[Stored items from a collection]

────

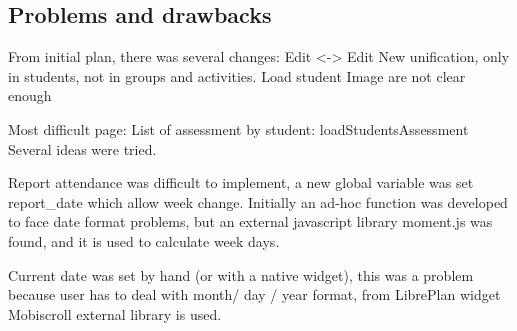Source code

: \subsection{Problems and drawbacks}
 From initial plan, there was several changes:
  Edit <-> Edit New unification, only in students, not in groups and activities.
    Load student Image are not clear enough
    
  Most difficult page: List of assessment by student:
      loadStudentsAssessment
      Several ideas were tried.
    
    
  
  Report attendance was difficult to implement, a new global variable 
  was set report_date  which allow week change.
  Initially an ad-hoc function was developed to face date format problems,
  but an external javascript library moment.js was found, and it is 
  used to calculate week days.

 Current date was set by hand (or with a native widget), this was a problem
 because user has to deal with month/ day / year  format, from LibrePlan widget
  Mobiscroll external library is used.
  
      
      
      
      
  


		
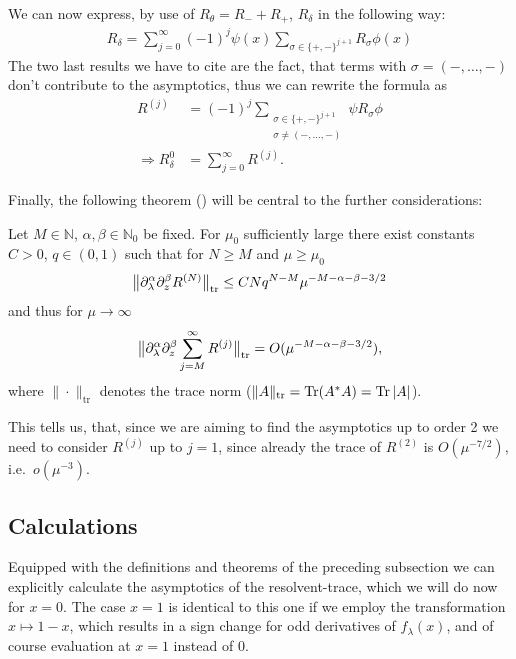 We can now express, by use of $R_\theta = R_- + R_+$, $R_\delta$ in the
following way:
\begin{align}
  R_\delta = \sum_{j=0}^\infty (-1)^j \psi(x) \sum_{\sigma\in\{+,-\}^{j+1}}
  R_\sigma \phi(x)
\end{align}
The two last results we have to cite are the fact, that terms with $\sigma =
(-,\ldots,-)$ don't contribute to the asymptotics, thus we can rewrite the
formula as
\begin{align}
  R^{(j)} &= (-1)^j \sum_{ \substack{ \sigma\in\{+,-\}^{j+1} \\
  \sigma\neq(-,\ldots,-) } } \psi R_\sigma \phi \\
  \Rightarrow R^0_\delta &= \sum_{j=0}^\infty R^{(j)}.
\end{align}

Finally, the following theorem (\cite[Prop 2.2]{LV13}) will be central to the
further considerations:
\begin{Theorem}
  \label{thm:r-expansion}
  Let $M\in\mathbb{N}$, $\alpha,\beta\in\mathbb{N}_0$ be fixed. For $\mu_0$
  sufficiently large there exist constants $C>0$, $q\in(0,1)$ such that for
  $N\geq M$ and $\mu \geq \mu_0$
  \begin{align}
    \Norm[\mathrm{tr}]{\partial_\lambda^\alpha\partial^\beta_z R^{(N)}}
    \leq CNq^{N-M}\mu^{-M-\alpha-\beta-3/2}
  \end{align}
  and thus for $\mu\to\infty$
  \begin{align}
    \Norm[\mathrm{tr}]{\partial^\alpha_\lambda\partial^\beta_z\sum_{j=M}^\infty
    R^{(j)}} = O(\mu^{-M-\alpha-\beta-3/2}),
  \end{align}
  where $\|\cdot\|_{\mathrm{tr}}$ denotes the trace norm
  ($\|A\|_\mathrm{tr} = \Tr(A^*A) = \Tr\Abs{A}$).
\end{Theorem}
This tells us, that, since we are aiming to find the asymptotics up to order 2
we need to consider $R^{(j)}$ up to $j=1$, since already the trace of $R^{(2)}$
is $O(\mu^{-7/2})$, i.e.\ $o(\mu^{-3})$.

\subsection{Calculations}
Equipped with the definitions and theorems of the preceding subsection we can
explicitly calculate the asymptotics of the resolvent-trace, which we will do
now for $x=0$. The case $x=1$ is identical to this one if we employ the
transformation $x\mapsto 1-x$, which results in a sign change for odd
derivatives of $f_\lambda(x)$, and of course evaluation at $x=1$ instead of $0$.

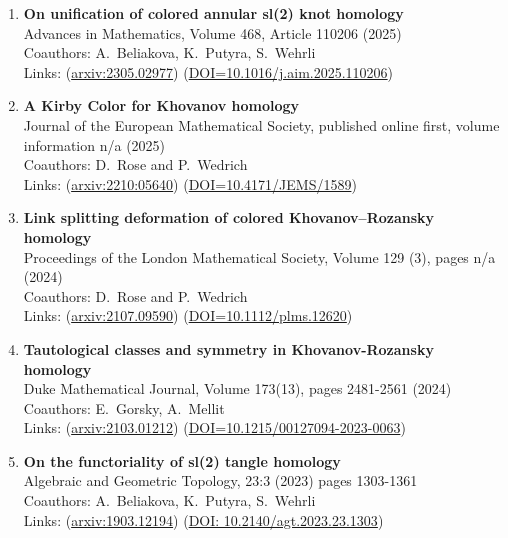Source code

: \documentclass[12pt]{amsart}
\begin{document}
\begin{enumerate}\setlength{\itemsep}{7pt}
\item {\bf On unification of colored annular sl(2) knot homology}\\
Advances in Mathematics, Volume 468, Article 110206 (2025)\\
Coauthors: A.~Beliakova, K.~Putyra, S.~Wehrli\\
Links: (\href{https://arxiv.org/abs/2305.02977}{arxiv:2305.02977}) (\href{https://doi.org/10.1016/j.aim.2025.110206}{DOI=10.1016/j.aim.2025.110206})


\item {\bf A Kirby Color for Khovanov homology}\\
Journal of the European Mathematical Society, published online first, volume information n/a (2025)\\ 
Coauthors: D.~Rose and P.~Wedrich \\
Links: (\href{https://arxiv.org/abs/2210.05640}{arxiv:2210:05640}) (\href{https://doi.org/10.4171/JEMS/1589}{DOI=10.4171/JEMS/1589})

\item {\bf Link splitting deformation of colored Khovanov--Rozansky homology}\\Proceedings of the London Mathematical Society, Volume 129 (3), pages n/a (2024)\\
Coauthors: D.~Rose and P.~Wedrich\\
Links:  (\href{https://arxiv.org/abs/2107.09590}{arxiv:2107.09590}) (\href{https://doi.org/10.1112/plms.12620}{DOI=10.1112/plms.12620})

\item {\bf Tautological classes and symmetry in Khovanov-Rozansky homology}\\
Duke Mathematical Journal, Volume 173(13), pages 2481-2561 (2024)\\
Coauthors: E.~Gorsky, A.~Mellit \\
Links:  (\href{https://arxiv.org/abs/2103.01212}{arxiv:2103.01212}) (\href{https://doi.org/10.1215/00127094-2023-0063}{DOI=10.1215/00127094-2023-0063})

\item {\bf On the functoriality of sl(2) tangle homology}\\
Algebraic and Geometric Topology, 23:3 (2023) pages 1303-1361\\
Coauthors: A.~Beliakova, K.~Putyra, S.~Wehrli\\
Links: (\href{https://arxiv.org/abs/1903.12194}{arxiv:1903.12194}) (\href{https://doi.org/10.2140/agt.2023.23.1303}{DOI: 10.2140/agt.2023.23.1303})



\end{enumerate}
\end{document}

────

#### What to produce:
From the data above, copy each line where the string "will" appears.

#### Response area:
Finally, the following theorem (\cite[Prop 2.2]{LV13}) will be central to the
explicitly calculate the asymptotics of the resolvent-trace, which we will do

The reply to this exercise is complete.